"Warok tak sampai menjadi suami durjana menurutku. Dia hanya seperti banteng yang mengamuk setiap kali aku menuduhnya selingkuh. Dia bersumpah tetap menjadi suamiku yang setia, dengan tentu saja memastikannya dengan kata-kata kasar bahkan pukulan."
Hilal tertawa. Dia semakin menusuk dengan kata-kata. Dengan tatap. Dengan sentuhan tangan yang lembut.Â
Kurasakan badanku menjadi hangat. Kurasakan angin berhembus menderu. Tak hanya dari luar sana yang menyelinap dari sela pintu depan, pun dari mulut Hilal yang semakin dekat dariku.
Ternyata kesucian hati bisa tergoyah begitu saja bila cinta melekat di dada. Bila cinta kemudian dipanaskan dengan nyala api sedang. Maka, sungguh dia akan bergolak birahi. Menjadi syahwat seperti gelenyar yang indah. Seperti saat kau menyeruput sampanye.
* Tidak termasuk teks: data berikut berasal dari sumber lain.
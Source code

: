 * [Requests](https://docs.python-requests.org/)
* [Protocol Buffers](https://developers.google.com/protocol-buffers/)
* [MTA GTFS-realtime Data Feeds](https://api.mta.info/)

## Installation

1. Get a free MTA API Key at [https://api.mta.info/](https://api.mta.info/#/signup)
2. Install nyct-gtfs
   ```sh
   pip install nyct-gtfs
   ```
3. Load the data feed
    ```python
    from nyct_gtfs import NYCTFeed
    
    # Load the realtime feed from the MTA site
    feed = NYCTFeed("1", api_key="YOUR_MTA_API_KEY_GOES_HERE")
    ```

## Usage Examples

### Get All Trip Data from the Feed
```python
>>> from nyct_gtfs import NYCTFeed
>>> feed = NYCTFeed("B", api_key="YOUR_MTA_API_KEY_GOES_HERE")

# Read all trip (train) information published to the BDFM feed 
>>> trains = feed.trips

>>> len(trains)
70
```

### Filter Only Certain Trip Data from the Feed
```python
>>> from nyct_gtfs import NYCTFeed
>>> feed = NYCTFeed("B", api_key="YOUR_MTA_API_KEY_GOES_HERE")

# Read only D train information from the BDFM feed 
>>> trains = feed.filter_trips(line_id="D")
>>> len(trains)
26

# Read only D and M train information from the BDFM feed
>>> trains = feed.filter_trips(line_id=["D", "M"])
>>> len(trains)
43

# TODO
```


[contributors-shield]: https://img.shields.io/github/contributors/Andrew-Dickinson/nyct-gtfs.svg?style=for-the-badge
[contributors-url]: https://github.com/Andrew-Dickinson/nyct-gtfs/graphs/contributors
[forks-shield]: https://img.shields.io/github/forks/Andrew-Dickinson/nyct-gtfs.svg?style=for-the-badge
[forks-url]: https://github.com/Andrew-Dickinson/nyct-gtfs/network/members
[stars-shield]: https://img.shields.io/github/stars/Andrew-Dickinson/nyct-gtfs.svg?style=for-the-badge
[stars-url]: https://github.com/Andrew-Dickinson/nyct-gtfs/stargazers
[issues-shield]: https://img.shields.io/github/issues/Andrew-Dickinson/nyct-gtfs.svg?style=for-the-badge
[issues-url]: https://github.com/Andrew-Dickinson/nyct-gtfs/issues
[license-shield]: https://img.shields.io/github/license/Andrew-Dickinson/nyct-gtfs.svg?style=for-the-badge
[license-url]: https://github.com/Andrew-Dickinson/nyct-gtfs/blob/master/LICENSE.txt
Aku telah melupakan segalanya. Diterkam serigala bernama Hilal.
Petang yang merangkak cepat, seakan bergoyang. Tapi seraut wajah seolah muncul di balik tengkuk lelaki yang mencoba melumatku. Wajah Warok dengan tatapan seperti ingin membunuh. Begitu saja langsung kudorong kuat-kuat tubuh Hilal. Wajah Warok sekejap lenyap. Aku merasa bersalah telah menelikung di belakang suamiku.
"Kenapa kau menolak, Mbak?" Hilal masih memendan birahi di matanya. "Mbak menginginkannya seperti apa yang kupendam selama ini. Kendati Warok akhirnya menceraikanmu, akulah orang pertama yang menerimamu, Mbak!"
"Kataku pergi, Hilal!"
"Tapi Warok telah mengkhianatimu, Mbak!"
"Aku sebatas curiga, belum pernah melihat Warok berselingkuh di depan mata kepalaku sendiri."
"Tapi dia telah mengasarimu!" Hilal menepuk punggung sofa.